Childs does a fascinating and thought-provoking job of explaining the immensely complicated world of collecting cultural stuff, mostly buried artifacts, whether held in private collections or public museums. He finds no easy answers, but whether you collect an Anasazi pot from the American Southwest or, in our case, a hand-made wooden shuttle given as a present from a man to a woman (perhaps a father to a daughter?), the value of a piece is greatly enhanced by knowing and sharing where it came from – its provenance.
My maternal grandmother Josepha Bushey was the Queen of Provenance. What I’ve found so interesting about going through her memorabilia (she died in Newton, KS, in 1980), is that she left stories with almost every item she saved. Her methods were low-tech (most often a hand-written note pinned to a piece of fabric), but they give us not only a window into her past, but a window into life at an earlier time.

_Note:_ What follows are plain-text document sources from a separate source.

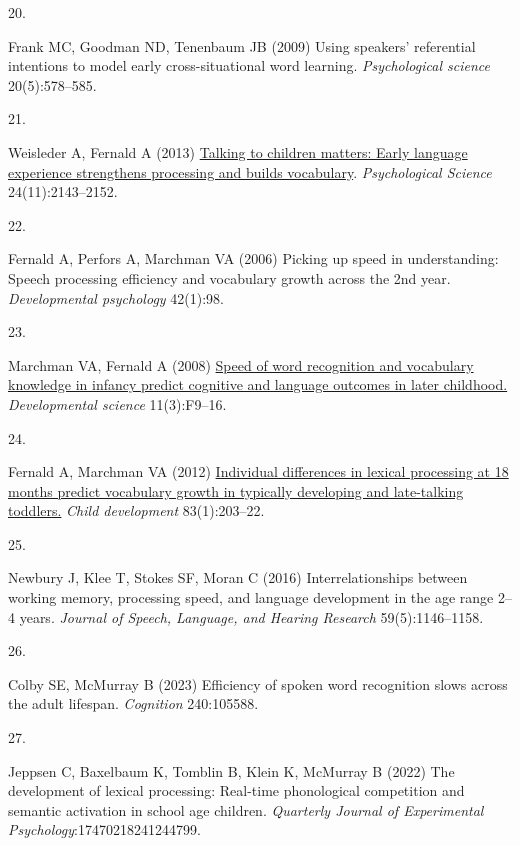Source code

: \documentclass[9pt,twocolumn,twoside,]{pnas-new}
\newlength{\cslhangindent}
\newlength{\csllabelwidth}
\newenvironment{CSLReferences}[2] %
 {\begin{list}{}{%
  \setlength{\itemindent}{0pt}
  \setlength{\leftmargin}{0pt}
  \setlength{\parsep}{0pt}
  \ifodd #1
   \setlength{\leftmargin}{\cslhangindent}
   \setlength{\itemindent}{-1\cslhangindent}
  \fi
  \setlength{\itemsep}{#2\baselineskip}}}
 {\end{list}}
\newcommand{\CSLLeftMargin}[1]{\parbox[t]{\csllabelwidth}{#1}}
\newcommand{\CSLRightInline}[1]{\parbox[t]{\linewidth - \csllabelwidth}{#1}\break}
\begin{document}
\begin{CSLReferences}{0}{1}
\CSLLeftMargin{20. }%
\CSLRightInline{Frank MC, Goodman ND, Tenenbaum JB (2009) Using
speakers' referential intentions to model early cross-situational word
learning. \emph{Psychological science} 20(5):578--585.}

\CSLLeftMargin{21. }%
\CSLRightInline{Weisleder A, Fernald A (2013)
\href{https://doi.org/10.1177/0956797613488145}{{Talking to children
matters: Early language experience strengthens processing and builds
vocabulary}}. \emph{Psychological Science} 24(11):2143--2152.}

\CSLLeftMargin{22. }%
\CSLRightInline{Fernald A, Perfors A, Marchman VA (2006) Picking up
speed in understanding: Speech processing efficiency and vocabulary
growth across the 2nd year. \emph{Developmental psychology} 42(1):98.}

\CSLLeftMargin{23. }%
\CSLRightInline{Marchman VA, Fernald A (2008)
\href{https://www.ncbi.nlm.nih.gov/pubmed/18466367}{{Speed of word
recognition and vocabulary knowledge in infancy predict cognitive and
language outcomes in later childhood.}} \emph{Developmental science}
11(3):F9--16.}

\CSLLeftMargin{24. }%
\CSLRightInline{Fernald A, Marchman VA (2012)
\href{https://www.ncbi.nlm.nih.gov/pubmed/22172209}{{Individual
differences in lexical processing at 18 months predict vocabulary growth
in typically developing and late-talking toddlers.}} \emph{Child
development} 83(1):203--22.}

\CSLLeftMargin{25. }%
\CSLRightInline{Newbury J, Klee T, Stokes SF, Moran C (2016)
Interrelationships between working memory, processing speed, and
language development in the age range 2--4 years. \emph{Journal of
Speech, Language, and Hearing Research} 59(5):1146--1158.}

\CSLLeftMargin{26. }%
\CSLRightInline{Colby SE, McMurray B (2023) Efficiency of spoken word
recognition slows across the adult lifespan. \emph{Cognition}
240:105588.}

\CSLLeftMargin{27. }%
\CSLRightInline{Jeppsen C, Baxelbaum K, Tomblin B, Klein K, McMurray B
(2022) The development of lexical processing: Real-time phonological
competition and semantic activation in school age children.
\emph{Quarterly Journal of Experimental Psychology}:17470218241244799.}


\end{CSLReferences}
\end{document}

Take this little square of black netting. Alone, it is just a worthless scrap of fabric that might as easily go to Goodwill as to the trash. Instead, I learn from my grandmother’s note that she attended Marymount College in Salinas, Kansas, in the 1920s – and that she had to wear this veil to chapel every day, accompanying her uniform of navy wool serge with a stiff white collar and cuffs. But, she notes, they could wear a dress of their choice on Sundays (after church, that is). That’s a lot of information out of so small and seemingly insignificant an artifact. And she wrote many such notes.

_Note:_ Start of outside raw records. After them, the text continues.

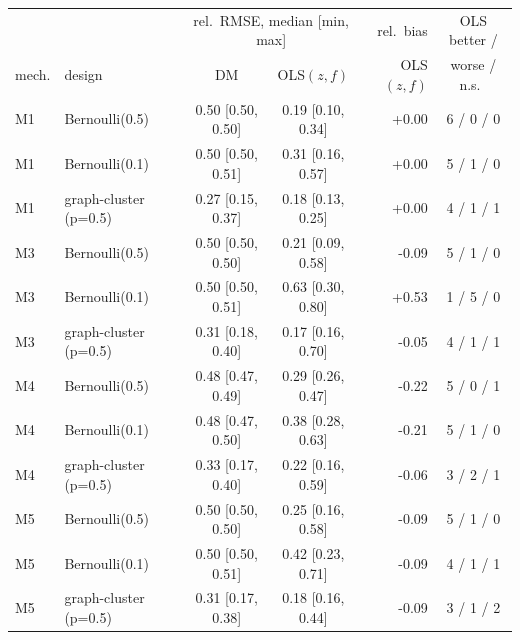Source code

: \begin{tabular}{@{}llccrc@{}}
\toprule
 & & \multicolumn{2}{c}{rel.\ RMSE, median [min, max]} & rel.\ bias & OLS better /\\
mech. & design & DM & OLS$(z,f)$ & OLS$(z,f)$ & worse / n.s.\ \\
\midrule
M1 & Bernoulli(0.5) & 0.50 [0.50, 0.50] & 0.19 [0.10, 0.34] & +0.00 & 6 / 0 / 0 \\
M1 & Bernoulli(0.1) & 0.50 [0.50, 0.51] & 0.31 [0.16, 0.57] & +0.00 & 5 / 1 / 0 \\
M1 & graph-cluster (p=0.5) & 0.27 [0.15, 0.37] & 0.18 [0.13, 0.25] & +0.00 & 4 / 1 / 1 \\
\addlinespace
M3 & Bernoulli(0.5) & 0.50 [0.50, 0.50] & 0.21 [0.09, 0.58] & -0.09 & 5 / 1 / 0 \\
M3 & Bernoulli(0.1) & 0.50 [0.50, 0.51] & 0.63 [0.30, 0.80] & +0.53 & 1 / 5 / 0 \\
M3 & graph-cluster (p=0.5) & 0.31 [0.18, 0.40] & 0.17 [0.16, 0.70] & -0.05 & 4 / 1 / 1 \\
\addlinespace
M4 & Bernoulli(0.5) & 0.48 [0.47, 0.49] & 0.29 [0.26, 0.47] & -0.22 & 5 / 0 / 1 \\
M4 & Bernoulli(0.1) & 0.48 [0.47, 0.50] & 0.38 [0.28, 0.63] & -0.21 & 5 / 1 / 0 \\
M4 & graph-cluster (p=0.5) & 0.33 [0.17, 0.40] & 0.22 [0.16, 0.59] & -0.06 & 3 / 2 / 1 \\
\addlinespace
M5 & Bernoulli(0.5) & 0.50 [0.50, 0.50] & 0.25 [0.16, 0.58] & -0.09 & 5 / 1 / 0 \\
M5 & Bernoulli(0.1) & 0.50 [0.50, 0.51] & 0.42 [0.23, 0.71] & -0.09 & 4 / 1 / 1 \\
M5 & graph-cluster (p=0.5) & 0.31 [0.17, 0.38] & 0.18 [0.16, 0.44] & -0.09 & 3 / 1 / 2 \\
\bottomrule
\end{tabular}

In our museum, we of course have artifacts that bear similar tags – such as “Mary Wait Allis’ neckchief, worn to church when church was in the middle of the road, about 1840.” But for every object that bears that much of a note, we have 10 with nothing more than an item name, collection number and donor.
In most cases we can’t produce an orphan artifact’s provenance now – it is too late. But my grandmother’s anecdotes have made me realize two things: one, that I should start writing notes for my own (and my children’s) keepsakes, and two, that I should try to get stories and context with every new artifact that comes to our museum.
As Child’s says in his book Finders Keepers, “We may be making more archaeology all the time, but once the original context is lost, that story is over.”
*This post will be the first of several that reference Craig Childs’ Finders Keepers, as he raised so many thought-provoking issues relevant to the plight and challenges our local historical museum faces today.